Arief menyebutkan proses pengujian dengan rapid test bisa dilihat dalam waktu sekitar 15 menit. Metode kualitatif ini hanya melihat ada atau tidaknya kontaminasi. Biasa dipakai pada skrining awal.

"Karena itu harus teliti ulang kalau masih ada kecurigaan. Sampel yang diduga ada cemaran, bisa dites ulang di tempat. Mulai dari preparasi awal. Kalau masih positif, sampel dibawa ke lab, dites lagi dengan metode standar lab. Pakai cara yang lebih akurat seperti PCR, ELISA atau LC MS/MS," jelasnya.



Sebab alat tes cepat mudah mendapatkan hasil salah karena berbagai faktor, tambahnya. Arief menyebut kemungkinan kontaminasi dapat terjadi jika bawa kontrol positif di lapangan atau alat yang dipakai untuk persiapan sampel. Baik pisau, wadah, cairan dan sebagainya. Bisa juga bekas pakai atau tidak dibersihkan.

Ia mencontohkan kekeliruan hasil penelitian mahasiswa di Sumbawa memakai alat tes cepat. Saat itu ada 2 sampel yang menunjukkan pita tipis tanda cemaran babi. Kemungkinan perlakuan tidak tepat, maka pengujian dilakukan ulang dengan metode lebih teliti. Hasilnya pun ternyata negatif. Karena itu menurutnya tes cepat tidak pernah jadi alat penentu baik dalam uji pangan maupun kesehatan.

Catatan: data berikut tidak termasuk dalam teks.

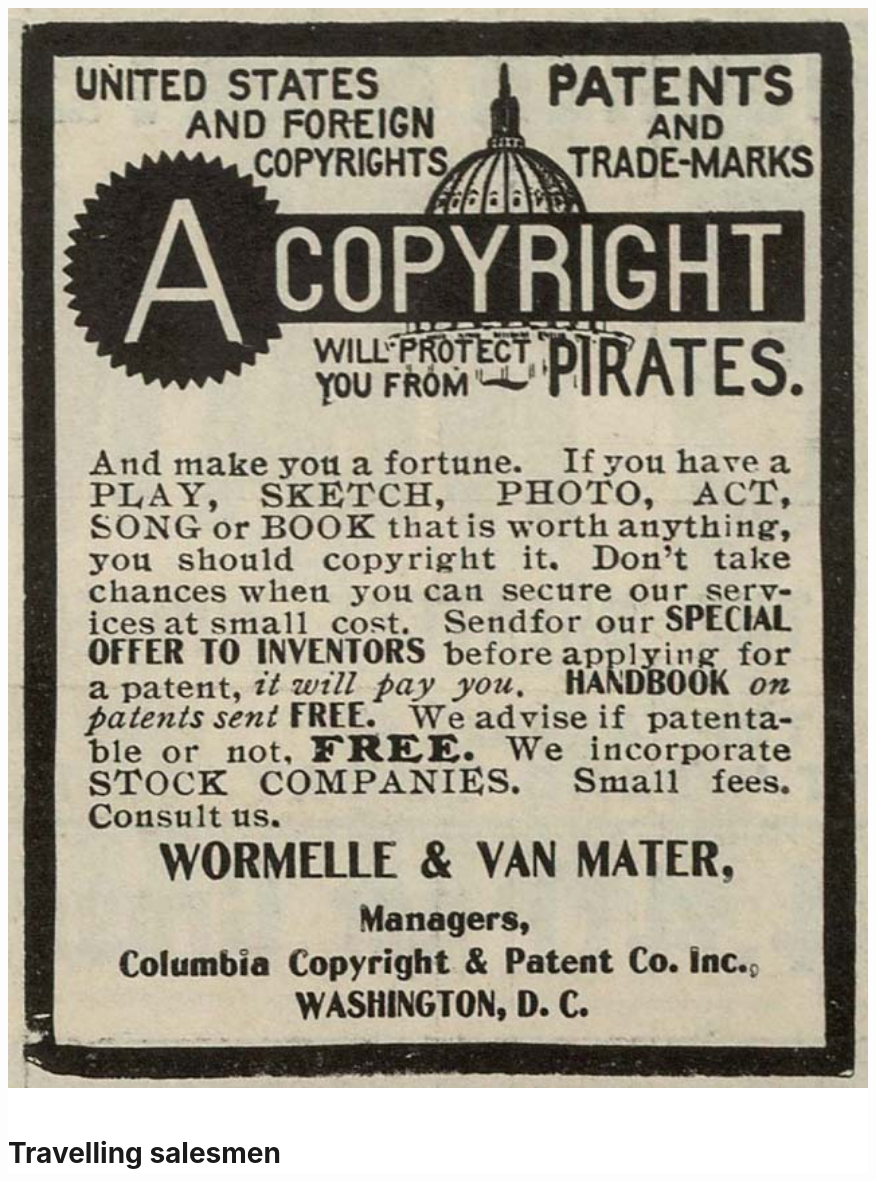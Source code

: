 <img src="pirates.jpg" width="100%" style="width:100%">

Travelling salesmen
========================================================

Sementara itu, LPPOM MUI Pusat sedang melakukan uji banding terhadap hasil temuan di Balikpapan. Termasuk uji ke metode lain seperti PCR (Polymerase Chain Reaction) dan LC-MS/MS (Liquid Chromatography Mass Spectrometry Mass Spectrometry). Hingga saat ini hasil pengujian belum keluar.